Никто еще не задавал такого вопроса Иерониму Ходкевичу. Против воли почувствовал надобность оправдаться перед смелым монахом.
– Я своим трудом да працей хлопов моих…
– То-то, хлопов, – дерзко вставил монах, – а хлопы – люди все божьи, не твои, не мои…
– От веку так, прошу пана, установлено, и переставить порядок сей никому не удавалось. Один одно дело творит, другой – другое…
– А кабы переставить однажды? – в упор спросил монах.
– Не быть тому! – возразил Ходкевич, раздражаясь твердостью собеседника. – Пытался я у себя неких худопохолек чужому делу учить – заворовали, пся крев.
– Так, может, то дело и впрямь им чужое было, еще бы чего подыскал для них, – усмехнулся чернец.
– Злодей всегда останется злодеем. Я в сем уверился. Добро им творить только людям во вред. «Benefacta mali collocata malefacta existimo!» [12] – заключил Ходкевич, но монах не сдавался.
12
Добро, сделанное недостойному, – дурной поступок (лат.).
– Стало, не зачерпнув воды решетом, ты отбросишь его как негодное, а другой бы муку им просеивал.
– Есть люди, которые постоянно подлы, – зло сказал хозяин.

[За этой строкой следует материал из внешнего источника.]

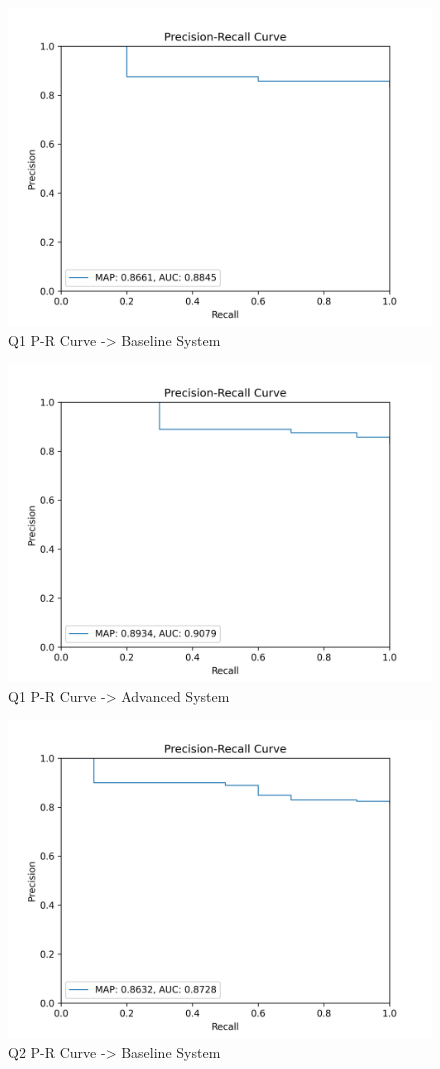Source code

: \documentclass[sigconf]{acmart}
\begin{document}
\begin{figure}[H]
  \centering
  \includegraphics[width=0.8\linewidth]{precision_recall_q1b.png}
  \caption{Q1 P-R Curve -> Baseline System}
  \label{fig:precisionRecallBaseline1}
\end{figure}

\begin{figure}[H]
  \centering
  \includegraphics[width=0.8\linewidth]{precision_recall_q1a.png}
  \caption{Q1 P-R Curve -> Advanced System}
  \label{fig:precisionRecallAdvanced1}
\end{figure}

\begin{figure}[H]
  \centering
  \includegraphics[width=0.8\linewidth]{precision_recall_q2b.png}
  \caption{Q2 P-R Curve -> Baseline System}
  \label{fig:precisionRecallBaseline2}
\end{figure}
\end{document}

– Мало ли кто виной тому… – Монах наклонился к Ходкевичу. – Вот ты пытал, какие слова Платоновы надо запомнить, слушай: всевозможные орудия изобрел человек и ясно назвал, к чему что призначено, оттого и польза их видна. Сделал орало – им землю орать. Ветрило поставил – ладью толкать. А человек нарожается без указания, к какому делу приставлену быть. Те, что смогли возвыситься, мыслят – их назначение боле других полезно, и повинны все их считать умными да честными. А которых злодеями именуют, когда и кем к сему призначены? Вот кабы изначала знать о людях призвание их…
– Тогда мы душили бы злодеев в их колыбели! – хрипло засмеялся Ходкевич.
– Не все люди так думают, – тихо сказал монах.
Он раздражал Ходкевича. Невольно поддаваясь силе чужих слов, магнат начинал жалеть о затеянном споре и решил покончить его.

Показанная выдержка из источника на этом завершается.